* **To do**: Return every line of the entries that includes the word "트랜잭션을".

(Plain-text document sources)
====

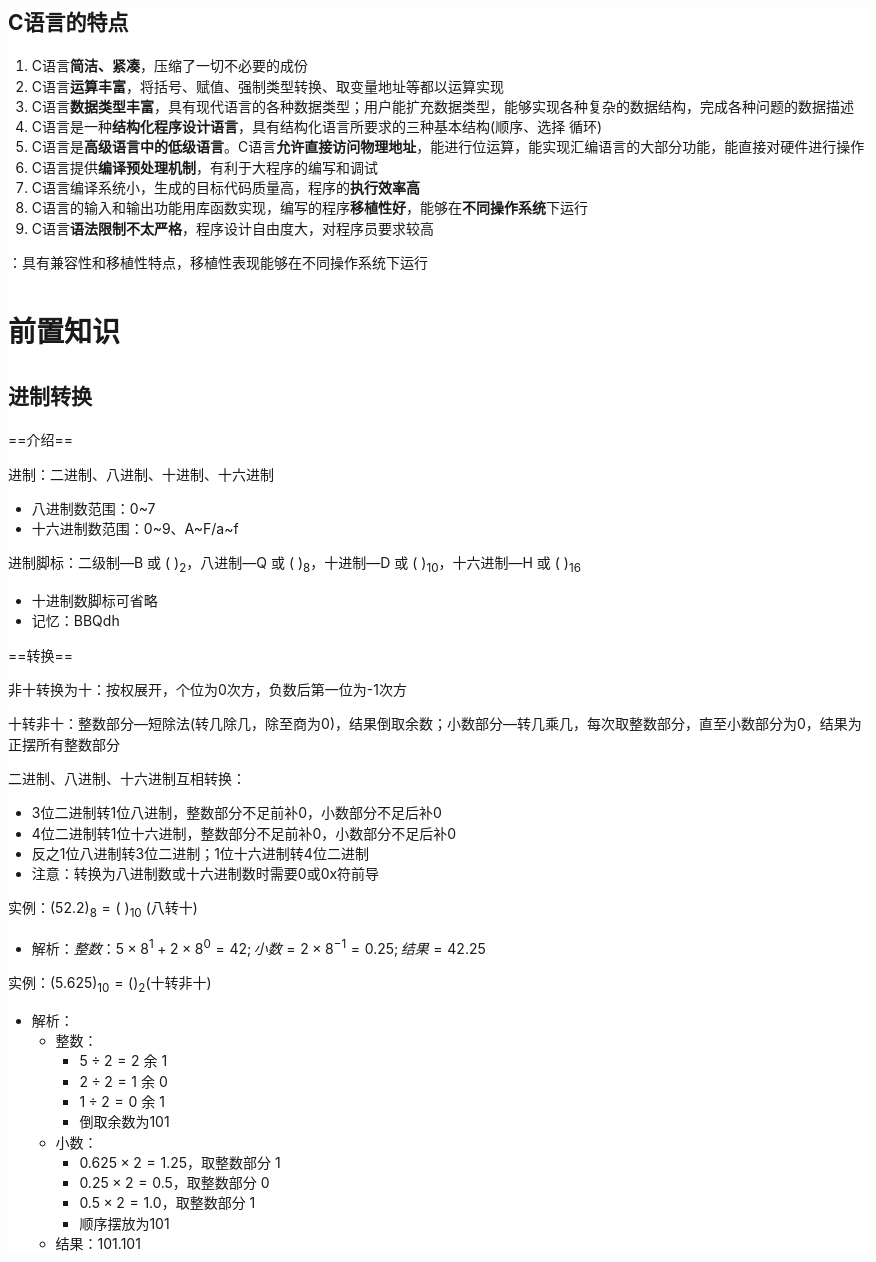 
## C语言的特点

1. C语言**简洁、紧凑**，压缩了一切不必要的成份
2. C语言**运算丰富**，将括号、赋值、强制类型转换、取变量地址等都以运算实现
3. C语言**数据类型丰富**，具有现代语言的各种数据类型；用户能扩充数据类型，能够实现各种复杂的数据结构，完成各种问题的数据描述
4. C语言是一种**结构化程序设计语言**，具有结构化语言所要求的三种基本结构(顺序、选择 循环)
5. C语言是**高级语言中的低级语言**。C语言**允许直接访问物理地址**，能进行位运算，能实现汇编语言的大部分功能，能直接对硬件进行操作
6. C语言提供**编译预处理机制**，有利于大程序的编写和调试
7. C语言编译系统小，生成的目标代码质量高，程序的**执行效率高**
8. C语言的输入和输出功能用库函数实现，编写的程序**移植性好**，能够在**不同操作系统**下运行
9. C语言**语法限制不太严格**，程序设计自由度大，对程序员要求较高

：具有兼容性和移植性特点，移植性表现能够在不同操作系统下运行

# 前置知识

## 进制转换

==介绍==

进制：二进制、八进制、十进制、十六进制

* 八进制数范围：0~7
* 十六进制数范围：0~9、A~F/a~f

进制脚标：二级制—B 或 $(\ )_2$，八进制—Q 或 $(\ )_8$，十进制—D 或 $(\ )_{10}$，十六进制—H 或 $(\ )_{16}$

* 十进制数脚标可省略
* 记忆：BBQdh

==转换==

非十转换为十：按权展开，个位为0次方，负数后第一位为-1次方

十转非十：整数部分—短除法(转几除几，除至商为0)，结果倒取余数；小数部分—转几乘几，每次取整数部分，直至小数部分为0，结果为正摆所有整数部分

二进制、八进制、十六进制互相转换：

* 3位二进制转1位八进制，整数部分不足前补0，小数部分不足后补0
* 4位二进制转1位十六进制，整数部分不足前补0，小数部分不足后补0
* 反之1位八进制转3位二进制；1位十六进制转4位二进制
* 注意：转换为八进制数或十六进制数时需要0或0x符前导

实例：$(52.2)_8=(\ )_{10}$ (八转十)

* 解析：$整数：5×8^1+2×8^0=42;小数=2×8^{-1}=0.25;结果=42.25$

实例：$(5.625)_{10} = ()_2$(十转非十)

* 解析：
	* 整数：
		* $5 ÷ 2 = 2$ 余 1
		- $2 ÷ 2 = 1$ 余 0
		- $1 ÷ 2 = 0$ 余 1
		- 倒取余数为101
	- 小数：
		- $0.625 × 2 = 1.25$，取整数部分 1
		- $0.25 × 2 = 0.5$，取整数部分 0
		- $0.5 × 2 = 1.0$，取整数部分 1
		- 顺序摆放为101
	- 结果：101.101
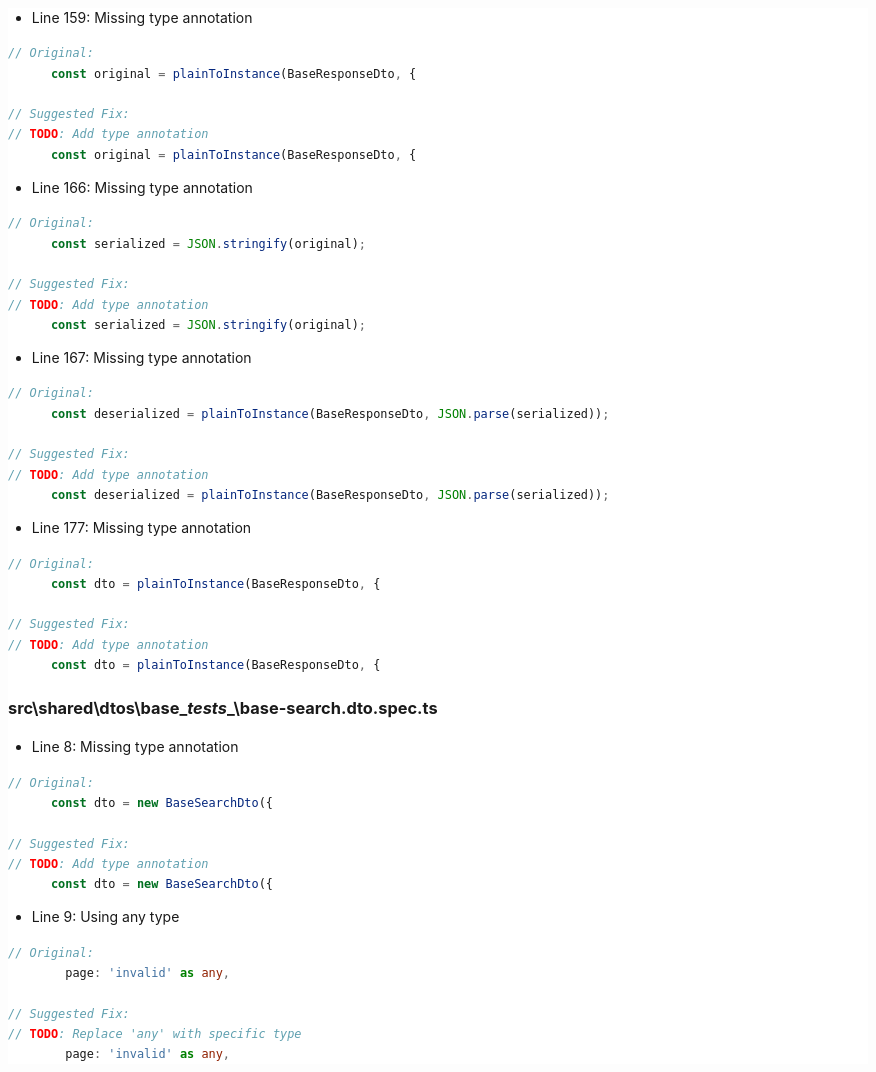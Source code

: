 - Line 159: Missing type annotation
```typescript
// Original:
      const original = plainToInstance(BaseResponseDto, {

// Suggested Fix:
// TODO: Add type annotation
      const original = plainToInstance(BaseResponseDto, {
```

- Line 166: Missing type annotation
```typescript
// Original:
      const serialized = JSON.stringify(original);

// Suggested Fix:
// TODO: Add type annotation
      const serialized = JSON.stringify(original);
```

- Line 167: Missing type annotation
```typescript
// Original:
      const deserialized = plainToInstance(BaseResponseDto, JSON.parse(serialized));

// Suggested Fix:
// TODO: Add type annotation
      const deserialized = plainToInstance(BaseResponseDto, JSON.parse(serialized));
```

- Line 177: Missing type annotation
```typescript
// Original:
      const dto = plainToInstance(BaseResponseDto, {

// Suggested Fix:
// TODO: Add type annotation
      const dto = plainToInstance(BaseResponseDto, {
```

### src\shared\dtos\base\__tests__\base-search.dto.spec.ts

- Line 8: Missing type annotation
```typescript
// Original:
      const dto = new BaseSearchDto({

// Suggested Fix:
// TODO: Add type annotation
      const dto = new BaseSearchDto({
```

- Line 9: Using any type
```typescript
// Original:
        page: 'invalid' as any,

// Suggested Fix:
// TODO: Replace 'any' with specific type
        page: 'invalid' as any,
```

====

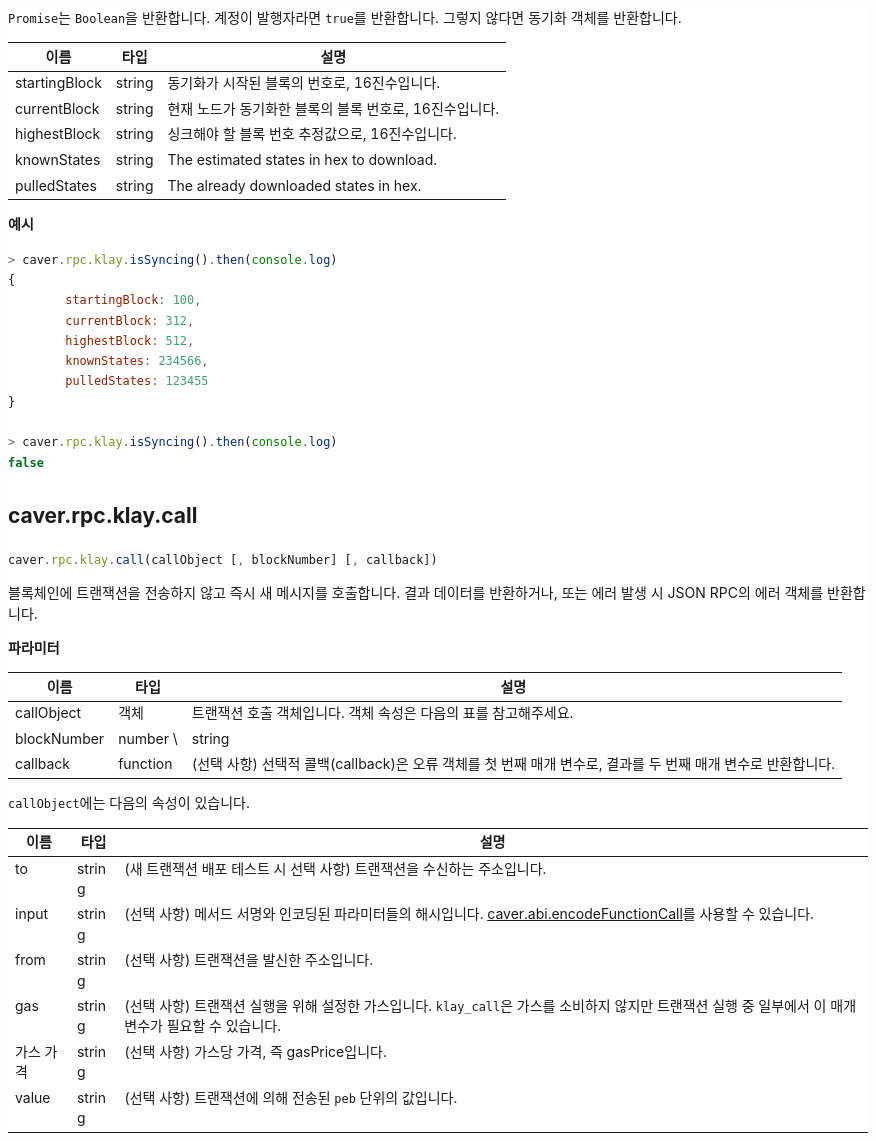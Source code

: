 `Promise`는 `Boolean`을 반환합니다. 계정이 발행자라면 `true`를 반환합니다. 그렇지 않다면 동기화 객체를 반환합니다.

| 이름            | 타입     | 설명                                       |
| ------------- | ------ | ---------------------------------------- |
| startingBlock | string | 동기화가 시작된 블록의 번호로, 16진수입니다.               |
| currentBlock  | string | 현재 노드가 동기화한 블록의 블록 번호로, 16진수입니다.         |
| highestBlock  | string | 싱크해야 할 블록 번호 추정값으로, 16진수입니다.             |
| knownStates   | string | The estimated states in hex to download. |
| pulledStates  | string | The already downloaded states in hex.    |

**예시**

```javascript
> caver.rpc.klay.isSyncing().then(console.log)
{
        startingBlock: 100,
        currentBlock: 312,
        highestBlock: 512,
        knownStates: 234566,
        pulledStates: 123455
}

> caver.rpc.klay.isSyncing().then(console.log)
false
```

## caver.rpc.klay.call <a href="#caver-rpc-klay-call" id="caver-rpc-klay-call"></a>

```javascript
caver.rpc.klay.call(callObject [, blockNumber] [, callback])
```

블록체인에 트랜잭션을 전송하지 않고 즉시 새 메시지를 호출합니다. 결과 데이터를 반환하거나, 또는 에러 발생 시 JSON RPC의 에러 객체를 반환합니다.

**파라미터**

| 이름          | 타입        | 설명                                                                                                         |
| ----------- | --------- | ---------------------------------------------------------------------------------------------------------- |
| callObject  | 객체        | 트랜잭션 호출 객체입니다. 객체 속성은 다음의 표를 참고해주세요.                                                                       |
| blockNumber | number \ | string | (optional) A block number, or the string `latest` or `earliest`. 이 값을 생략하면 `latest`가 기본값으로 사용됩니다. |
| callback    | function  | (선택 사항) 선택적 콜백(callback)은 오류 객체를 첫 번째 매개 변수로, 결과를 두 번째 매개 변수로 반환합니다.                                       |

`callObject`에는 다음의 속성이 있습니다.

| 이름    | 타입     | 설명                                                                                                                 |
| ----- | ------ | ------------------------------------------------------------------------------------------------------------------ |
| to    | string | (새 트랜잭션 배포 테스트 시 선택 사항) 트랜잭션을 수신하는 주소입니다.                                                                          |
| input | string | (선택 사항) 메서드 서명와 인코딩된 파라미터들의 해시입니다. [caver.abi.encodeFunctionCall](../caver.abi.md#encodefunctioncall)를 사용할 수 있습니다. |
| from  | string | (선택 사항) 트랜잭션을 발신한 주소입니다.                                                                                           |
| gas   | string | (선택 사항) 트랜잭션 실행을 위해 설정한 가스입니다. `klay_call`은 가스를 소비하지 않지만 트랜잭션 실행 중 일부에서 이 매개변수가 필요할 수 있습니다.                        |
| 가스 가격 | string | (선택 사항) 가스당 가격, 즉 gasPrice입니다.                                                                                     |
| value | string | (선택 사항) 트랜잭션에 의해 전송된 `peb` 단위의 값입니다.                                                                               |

====

* **Response for this exercise**:
블록체인에 트랜잭션을 전송하지 않고 즉시 새 메시지를 호출합니다. 결과 데이터를 반환하거나, 또는 에러 발생 시 JSON RPC의 에러 객체를 반환합니다.
| to    | string | (새 트랜잭션 배포 테스트 시 선택 사항) 트랜잭션을 수신하는 주소입니다.                                                                          |
| from  | string | (선택 사항) 트랜잭션을 발신한 주소입니다.                                                                                           |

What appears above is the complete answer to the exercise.